EXERCISE DESCRIPTION
Reproduce all the records word for word. Omit images.

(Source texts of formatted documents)
= Beginning of Section =
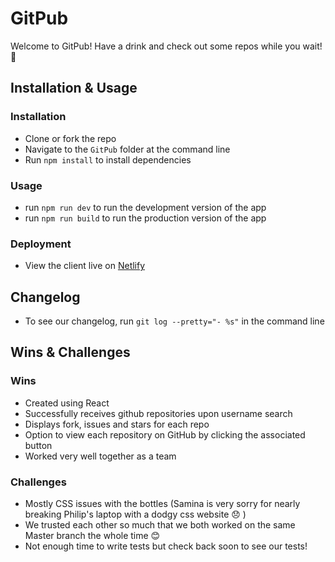 # GitPub

Welcome to GitPub! Have a drink and check out some repos while you wait! :tropical_drink: 

## Installation & Usage

### Installation

* Clone or fork the repo
* Navigate to the `GitPub` folder at the command line 
* Run `npm install` to install dependencies

### Usage

* run `npm run dev` to run the development version of the app
* run `npm run build` to run the production version of the app

### Deployment

* View the client live on [Netlify](https://thegitpub.netlify.app/) 

## Changelog

* To see our changelog, run `git log --pretty="- %s"` in the command line

## Wins & Challenges

### Wins

* Created using React
* Successfully receives github repositories upon username search
* Displays fork, issues and stars for each repo 
* Option to view each repository on GitHub by clicking the associated button
* Worked very well together as a team 

### Challenges

* Mostly CSS issues with the bottles (Samina is very sorry for nearly breaking Philip's laptop with a dodgy css website :disappointed: )
* We trusted each other so much that we both worked on the same Master branch the whole time :blush: 
* Not enough time to write tests but check back soon to see our tests! 


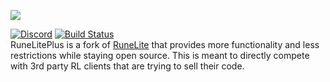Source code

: ![](https://i.imgur.com/OVRdQBz.png)

[![Discord](https://img.shields.io/discord/373382904769675265.svg)](https://discord.gg/HN5gf3m) [![Build Status](https://travis-ci.org/runelite-extended/runelite.svg?branch=master)](https://travis-ci.org/runelite-extended/runelite)  
RuneLitePlus is a fork of [RuneLite](https://github.com/runelite/runelite) that provides more functionality and less restrictions while staying open source. This is meant to directly compete with 3rd party RL clients that are trying to sell their code.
= End of Section =
TASK OUTPUT
 # GitPub

Welcome to GitPub! Have a drink and check out some repos while you wait! :tropical_drink: 

## Installation & Usage

### Installation

* Clone or fork the repo
* Navigate to the `GitPub` folder at the command line 
* Run `npm install` to install dependencies

### Usage

* run `npm run dev` to run the development version of the app
* run `npm run build` to run the production version of the app

### Deployment

* View the client live on [Netlify](https://thegitpub.netlify.app/) 

## Changelog

* To see our changelog, run `git log --pretty="- %s"` in the command line

## Wins & Challenges

### Wins

* Created using React
* Successfully receives github repositories upon username search
* Displays fork, issues and stars for each repo 
* Option to view each repository on GitHub by clicking the associated button
* Worked very well together as a team 

### Challenges

* Mostly CSS issues with the bottles (Samina is very sorry for nearly breaking Philip's laptop with a dodgy css website :disappointed: )
* We trusted each other so much that we both worked on the same Master branch the whole time :blush: 
* Not enough time to write tests but check back soon to see our tests! 


Source code

: ![](https://i.imgur.com/OVRdQBz.png)

[![Discord](https://img.shields.io/discord/373382904769675265.svg)](https://discord.gg/HN5gf3m) [![Build Status](https://travis-ci.org/runelite-extended/runelite.svg?branch=master)](https://travis-ci.org/runelite-extended/runelite)  
RuneLitePlus is a fork of [RuneLite](https://github.com/runelite/runelite) that provides more functionality and less restrictions while staying open source. This is meant to directly compete with 3rd party RL clients that are trying to sell their code.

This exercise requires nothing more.